Bagi yang hidup di sekitar ring of fire, ancaman gempa seakan adalah sebuah ‘bahaya laten’. Tersembunyi, yang bisa kapan saja meletus dan gempa atau bahkan tsunami akan datang mengancam. Tetapi adanya bahaya laten itu bukannya kemudian menjadikan alasan untuk tidak bisa hidup makmur. Banyak komunitas hidup di tengah-tengah ancaman ‘bahaya laten’ ternyata tetap mampu membangun hidup bersama dengan memakmurkan sebagian besar warganya. Tetapi tentu akan berbeda jika apa yang dihadapi sebagai ‘bahaya laten’ itu kemudian didefinisikan sebagai sekelompok manusia. Menurut Abraham J. Heschel, teori tentang bintang tidak akan mengubah esensi dari bintang itu sendiri, tetapi teori tentang manusia bisa mengubah manusia.
Pada masanya Marx di sekitar tahun 1840-an itu dengan susah payah mengajak untuk melihat relasi-relasi produksi sebagai hal yang sangat menentukan. Bahkan Marx sampai ‘tega-teganya’ mengatakan bahwa ‘religion is the opium of the people’. Yang konteksnya adalah, itu adalah bagian dari ‘bangunan atas’, lihatlah dinamika di ‘bangunan bawah’-nya: relasi-relasi produksi itu! R sebagai religion itu dalam perjalanan sejarahnya ternyata kemudian bisa berarti macam-macam.

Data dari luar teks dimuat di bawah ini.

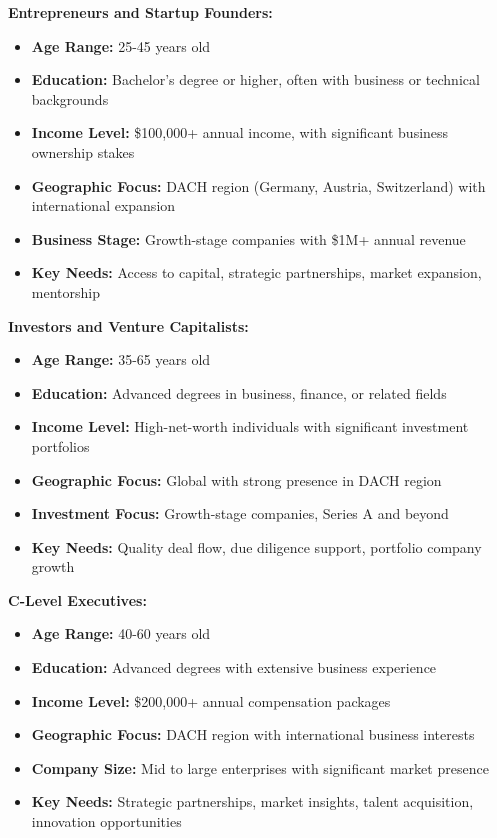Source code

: \textbf{Entrepreneurs and Startup Founders:}
\begin{itemize}
    \item \textbf{Age Range:} 25-45 years old
    \item \textbf{Education:} Bachelor's degree or higher, often with business or technical backgrounds
    \item \textbf{Income Level:} \$100,000+ annual income, with significant business ownership stakes
    \item \textbf{Geographic Focus:} DACH region (Germany, Austria, Switzerland) with international expansion
    \item \textbf{Business Stage:} Growth-stage companies with \$1M+ annual revenue
    \item \textbf{Key Needs:} Access to capital, strategic partnerships, market expansion, mentorship
\end{itemize}

\textbf{Investors and Venture Capitalists:}
\begin{itemize}
    \item \textbf{Age Range:} 35-65 years old
    \item \textbf{Education:} Advanced degrees in business, finance, or related fields
    \item \textbf{Income Level:} High-net-worth individuals with significant investment portfolios
    \item \textbf{Geographic Focus:} Global with strong presence in DACH region
    \item \textbf{Investment Focus:} Growth-stage companies, Series A and beyond
    \item \textbf{Key Needs:} Quality deal flow, due diligence support, portfolio company growth
\end{itemize}

\textbf{C-Level Executives:}
\begin{itemize}
    \item \textbf{Age Range:} 40-60 years old
    \item \textbf{Education:} Advanced degrees with extensive business experience
    \item \textbf{Income Level:} \$200,000+ annual compensation packages
    \item \textbf{Geographic Focus:} DACH region with international business interests
    \item \textbf{Company Size:} Mid to large enterprises with significant market presence
    \item \textbf{Key Needs:} Strategic partnerships, market insights, talent acquisition, innovation opportunities
\end{itemize}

Salah satunya adalah latenisasi. ‘Bahaya laten’ yang dibaptis dan kemudian berfungsi seakan-akan tidak kalah sebagai R itu, dan tujuan utamanya adalah menyembunyikan apa yang sebenarnya terjadi dalam dinamika ‘bangunan bawah’-nya. ‘Kesadaran palsu’ khalayak yang justru memberikan ‘kenikmatan’ luar biasa bagi ‘penikmat-penikmat’ utama dari relasi-relasi produksi tertentu yang kongkret sedang berlangsung. ‘Kesadaran palsu’ di banyak khalayak karena ‘di-mabukkan bahaya laten’ itu, meminjam istilah profesornya intelijen itu soal ‘mabuk-mabuk’-an.

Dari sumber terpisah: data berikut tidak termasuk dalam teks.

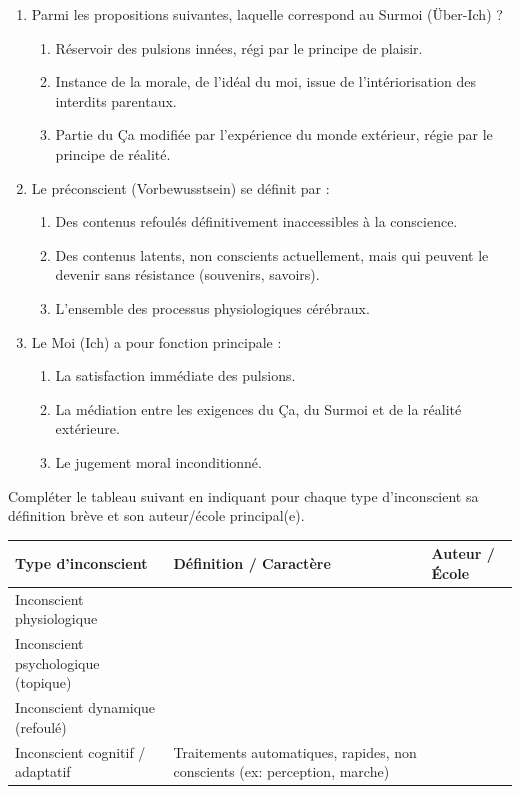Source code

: \documentclass[11pt]{article}
\begin{document}
\begin{exercice}
\begin{enumerate}
    \item Parmi les propositions suivantes, laquelle correspond au \og Surmoi \fg{} (Über-Ich) ?
    \begin{enumerate}
        \item Réservoir des pulsions innées, régi par le principe de plaisir.
        \item Instance de la morale, de l'idéal du moi, issue de l'intériorisation des interdits parentaux.
        \item Partie du Ça modifiée par l'expérience du monde extérieur, régie par le principe de réalité.
    \end{enumerate}
    \item Le \og préconscient \fg{} (Vorbewusstsein) se définit par :
    \begin{enumerate}
        \item Des contenus refoulés définitivement inaccessibles à la conscience.
        \item Des contenus latents, non conscients actuellement, mais qui peuvent le devenir sans résistance (souvenirs, savoirs).
        \item L'ensemble des processus physiologiques cérébraux.
    \end{enumerate}
    \item Le \og Moi \fg{} (Ich) a pour fonction principale :
    \begin{enumerate}
        \item La satisfaction immédiate des pulsions.
        \item La médiation entre les exigences du Ça, du Surmoi et de la réalité extérieure.
        \item Le jugement moral inconditionné.
    \end{enumerate}
\end{enumerate}
\end{exercice}

\begin{exercice}
Compléter le tableau suivant en indiquant pour chaque type d'inconscient sa définition brève et son auteur/école principal(e).

\begin{tabular}{|p{3.5cm}|p{6cm}|p{3.5cm}|}
\hline
\textbf{Type d'inconscient} & \textbf{Définition / Caractère} & \textbf{Auteur / École} \\
\hline
Inconscient physiologique &  &  \\
\hline
Inconscient psychologique (topique) &  &  \\
\hline
Inconscient dynamique (refoulé) &  &  \\
\hline
Inconscient cognitif / adaptatif & Traitements automatiques, rapides, non conscients (ex: perception, marche) &  \\
\hline
\end{tabular}
\end{exercice}
\end{document}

Seperti disinggung di atas, ke-latenan bahaya alam dan manusia bisa berbeda ketika itu didalami. Tetapi apapun bedanya, respon pada dasarnya tidak jauh berbeda, yaitu lebih didasarkan pada apa yang tergantung pada kita. Tidak semata ‘terkurung’ dalam sangkar ketakutan tetapi juga mampu membangun fungsi-fungsi dan operasionalisasi dengan pertama-tama ‘menjaga jarak’ terhadap segala kelatenan bahaya itu. ‘Ketakutan’ jelas tidak untuk dihilangkan atau diingkari, tetapi dihayati sebagai hal untuk membangun ‘kewaspadaan’. Fungsi adalah terkait dengan pemahaman akan esensi dari apa-apa yang dihadapi. Dari situ pula gambaran respon akan mulai terbangun, dan tentu bagaimana itu akan dilaksanakan akhirnya. ‘Mabuk bahaya laten’ adalah ketika hanya berhenti pada ‘kesadaran magis’ saja, meminjam istilah van Peursen dalam Strategi Kebudayaan. Eksploitasi ‘kesadaran magis’-lah yang dominan. Demi langgengnya ‘relasi-relasi produksi’ yang disana-sini banyak ke-mbèlgèdès-annya itu, sebenarnya.

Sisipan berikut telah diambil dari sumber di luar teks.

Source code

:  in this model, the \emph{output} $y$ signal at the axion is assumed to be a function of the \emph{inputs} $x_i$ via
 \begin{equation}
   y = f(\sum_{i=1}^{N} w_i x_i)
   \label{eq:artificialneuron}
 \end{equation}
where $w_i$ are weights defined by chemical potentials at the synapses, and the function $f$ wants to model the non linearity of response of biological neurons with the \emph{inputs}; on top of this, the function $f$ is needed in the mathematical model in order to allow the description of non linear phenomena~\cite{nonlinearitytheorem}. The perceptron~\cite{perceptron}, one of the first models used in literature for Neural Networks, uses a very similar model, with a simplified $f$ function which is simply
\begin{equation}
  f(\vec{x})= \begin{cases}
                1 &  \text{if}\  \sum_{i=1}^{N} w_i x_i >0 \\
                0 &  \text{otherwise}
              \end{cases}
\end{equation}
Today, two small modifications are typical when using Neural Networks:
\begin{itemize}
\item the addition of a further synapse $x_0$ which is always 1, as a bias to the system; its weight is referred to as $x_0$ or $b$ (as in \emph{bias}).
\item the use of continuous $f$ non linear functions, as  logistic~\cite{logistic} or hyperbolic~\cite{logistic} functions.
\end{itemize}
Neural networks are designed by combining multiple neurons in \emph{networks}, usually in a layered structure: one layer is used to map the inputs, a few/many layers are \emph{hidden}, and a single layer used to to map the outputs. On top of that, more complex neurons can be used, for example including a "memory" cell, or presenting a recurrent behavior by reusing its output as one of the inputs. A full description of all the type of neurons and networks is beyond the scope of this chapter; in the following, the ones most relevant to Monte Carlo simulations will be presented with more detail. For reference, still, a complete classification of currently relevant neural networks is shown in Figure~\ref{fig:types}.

Maka jika mengambil Perang Modern yang diungkap Ryamizard Ryacudu, latenisasi dengan eksploitasinya di ‘kesadaran magis’ ini bisa kita hayati sebagai bagian dari ‘cuci otak’. Bahkan mungkin bagian akhir, yang langkah selanjutnya adalah: penguasaan. Kata Carl Schmitt, sovereign is he who decides on the exception. Itulah juga yang bisa kita sebut sebagai ‘fase stabilisasi rejim’. Yang bagi sebagian orang, ‘stabil’ itu berarti ketika yang pegang senjata menjadi merasa sah untuk bertindak tanpa batas lagi. Karena apa? Karena situasi exception itu! *** (31-12-2020)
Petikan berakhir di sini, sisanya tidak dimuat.